Characterization of vesicles from supernatants of healthy and pathological (OA and RA) FLS in the absence or presence of inflammatory environment (IL-17: 50 ng/mL, TNF-α: 1 ng/mL). Vesicle sectional curves and height topographies under standard (A) and inflammatory conditions (B). Differences in the height topographies (a–c) and sectional curves (d–f) depending on culture conditions were observed by Atomic Force Microscopy.
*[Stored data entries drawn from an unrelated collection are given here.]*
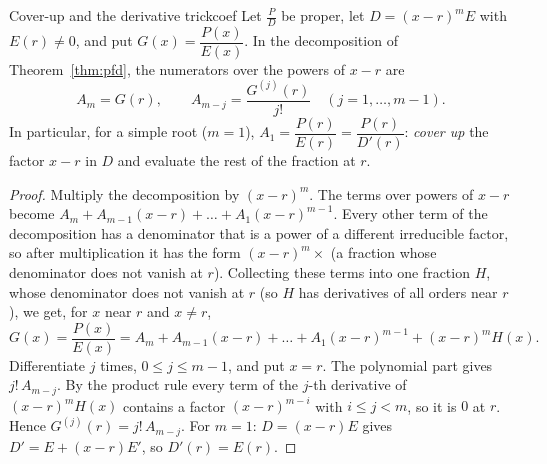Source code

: \documentclass[11pt]{article}
\begin{document}
\begin{thm}{Cover-up and the derivative trick}{coef}
Let $\frac PD$ be proper, let $D=(x-r)^m E$ with $E(r)\ne0$, and put $G(x)=\dfrac{P(x)}{E(x)}$. In the decomposition of Theorem~\ref{thm:pfd}, the numerators over the powers of $x-r$ are
\[A_m=G(r),\qquad A_{m-j}=\frac{G^{(j)}(r)}{j!}\quad(j=1,\dots,m-1).\]
In particular, for a simple root ($m=1$), $A_1=\dfrac{P(r)}{E(r)}=\dfrac{P(r)}{D'(r)}$: \emph{cover up} the factor $x-r$ in $D$ and evaluate the rest of the fraction at $r$.
\end{thm}
\begin{proof}
Multiply the decomposition by $(x-r)^m$. The terms over powers of $x-r$ become $A_m+A_{m-1}(x-r)+\dots+A_1(x-r)^{m-1}$. Every other term of the decomposition has a denominator that is a power of a different irreducible factor, so after multiplication it has the form $(x-r)^m\times$ (a fraction whose denominator does not vanish at $r$). Collecting these terms into one fraction $H$, whose denominator does not vanish at $r$ (so $H$ has derivatives of all orders near $r$), we get, for $x$ near $r$ and $x\ne r$,
\[G(x)=\frac{P(x)}{E(x)}=A_m+A_{m-1}(x-r)+\dots+A_1(x-r)^{m-1}+(x-r)^mH(x).\]
Differentiate $j$ times, $0\le j\le m-1$, and put $x=r$. The polynomial part gives $j!\,A_{m-j}$. By the product rule every term of the $j$-th derivative of $(x-r)^mH(x)$ contains a factor $(x-r)^{m-i}$ with $i\le j<m$, so it is $0$ at $r$. Hence $G^{(j)}(r)=j!\,A_{m-j}$. For $m=1$: $D=(x-r)E$ gives $D'=E+(x-r)E'$, so $D'(r)=E(r)$.
\end{proof}
\end{document}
Average vesicle area (C) and average height (D) as a function of pathology and inflammatory environment compared to control and represented by mean ± SEM and with ANOVA test *** p < 0.0001, ** p < 0.001 * p < 0.01 and NS non-significant.

Figure 6

Mechanical characterization of vesicles in supernatant by Atomic Force Microscopy in healthy (H) and pathological conditions (OA and RA) in the absence or presence of inflammatory environment (IL-17: 50 ng/mL, TNF-α: 1 ng/mL). Vesicle intrinsic rigidity as a function of pathology and inflammatory environment compared to control and represented by mean ± SEM. * p < 0.01 and *** p < 0.001.

Figure 7

AFM settings for indentation tests performed on synovial EV. Vesicles were fixed on a glass slide through biotin–streptavidin coupling and were tested in HEPES buffer using a cantilever with a spherical tip (a). Insets: a zoom of the tip and a cartoon of the tip interacting with a vesicle. Vesicle height topographies (b) and sectional curves (c).